We believe that this expenditure will result in increase orders for our
products.

                                      -4-



Officer's compensation and director's fees for the three month period ended
March 31, 2008 decreased by $686,645 or 82 percent, to $150,590 from $837,235
for the three month period ended March 31, 2007. The main reason for decrease in
Officers' compensation and directors' fees was the Black Sholes compensation
expense of $710,330 recognised in the previous period for options issuance
compared to $9,773 recognised in the current period. This decrease was offset by
a small increase in Officers Salaries and directors fees as we added two new
officers in February 2008.

Consulting and professional fees for the three month period ended March 31, 2008
increased by $29,949 or 134.7 percent, to $52,186 from $22,237 for the three
month period ended March 31, 2007. The increase is mainly attributed to audit
fees, tax consulting fees and fees related to compliance activities for
requirements of Section 404 of the Sarbanes-Oxley Act of 2002.

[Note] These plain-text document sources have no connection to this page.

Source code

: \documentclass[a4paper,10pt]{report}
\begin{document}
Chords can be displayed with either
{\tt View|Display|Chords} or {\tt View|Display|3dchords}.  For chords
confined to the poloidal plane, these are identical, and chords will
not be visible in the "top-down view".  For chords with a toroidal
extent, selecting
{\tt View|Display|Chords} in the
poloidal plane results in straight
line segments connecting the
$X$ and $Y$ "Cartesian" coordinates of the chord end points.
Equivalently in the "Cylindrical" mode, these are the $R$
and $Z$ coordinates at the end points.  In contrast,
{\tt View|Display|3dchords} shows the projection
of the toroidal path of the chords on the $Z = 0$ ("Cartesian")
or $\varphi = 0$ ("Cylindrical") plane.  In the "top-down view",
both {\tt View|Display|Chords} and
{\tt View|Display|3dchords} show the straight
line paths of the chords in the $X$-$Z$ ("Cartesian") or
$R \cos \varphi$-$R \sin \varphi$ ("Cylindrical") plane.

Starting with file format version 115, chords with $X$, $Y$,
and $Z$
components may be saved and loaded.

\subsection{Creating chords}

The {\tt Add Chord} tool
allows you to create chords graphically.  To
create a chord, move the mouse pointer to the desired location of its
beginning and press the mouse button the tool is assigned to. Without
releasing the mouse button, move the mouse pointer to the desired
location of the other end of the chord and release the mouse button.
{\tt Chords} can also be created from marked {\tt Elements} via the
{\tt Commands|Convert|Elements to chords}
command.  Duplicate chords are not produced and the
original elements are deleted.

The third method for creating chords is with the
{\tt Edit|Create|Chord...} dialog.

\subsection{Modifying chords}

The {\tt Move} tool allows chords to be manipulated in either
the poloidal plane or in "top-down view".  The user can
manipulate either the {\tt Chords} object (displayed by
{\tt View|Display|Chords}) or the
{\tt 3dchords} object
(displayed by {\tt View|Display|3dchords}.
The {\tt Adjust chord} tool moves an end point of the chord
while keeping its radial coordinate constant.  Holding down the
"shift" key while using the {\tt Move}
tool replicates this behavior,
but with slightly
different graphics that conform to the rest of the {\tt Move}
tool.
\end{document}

Foreign exchange gain for the three month period ended March 31, 2008 increased
by $33,641 to $35,851 from $2,210 for the three month period ended March 31,
2007 as a result of the weakening of the Canadian Dollar to the United States
Dollar.

Depreciation and amortization expense for the three month period ended March 31,
2008 increased by $17,232, or 6.6 percent to $279,972 from $262,740 for the
three month period ended March 31, 2007

Interest expense on the two consolidated notes payable was $74,288 for the three
month period ended March 31, 2008 as compared to $59,787 for the three month
period ended March 31, 2007. The Company may prepay the Consolidated Note
without penalty at any time.



LIQUIDITY AND CAPITAL RESOURCES

Prior to 2007, our principal sources of operating capital have been the proceeds
from our various financing transactions. In 2007 we generated cash from
operations. In the first quarter of 2008 we used a substantial amount of cash as
our sales were unusually low. As of March 31, 2008, the Company had cash and
cash equivalents of $ 1,256,062.

Net Cash used in operating activities for the three month period ended March 31,
2008 amounted to $1,270,633. This amount was attributable to the loss of
1,955,933, plus non cash expenses such as depreciation, amortization, and others
of $428,596, and a increase in net operating assets and liabilities of $256,704.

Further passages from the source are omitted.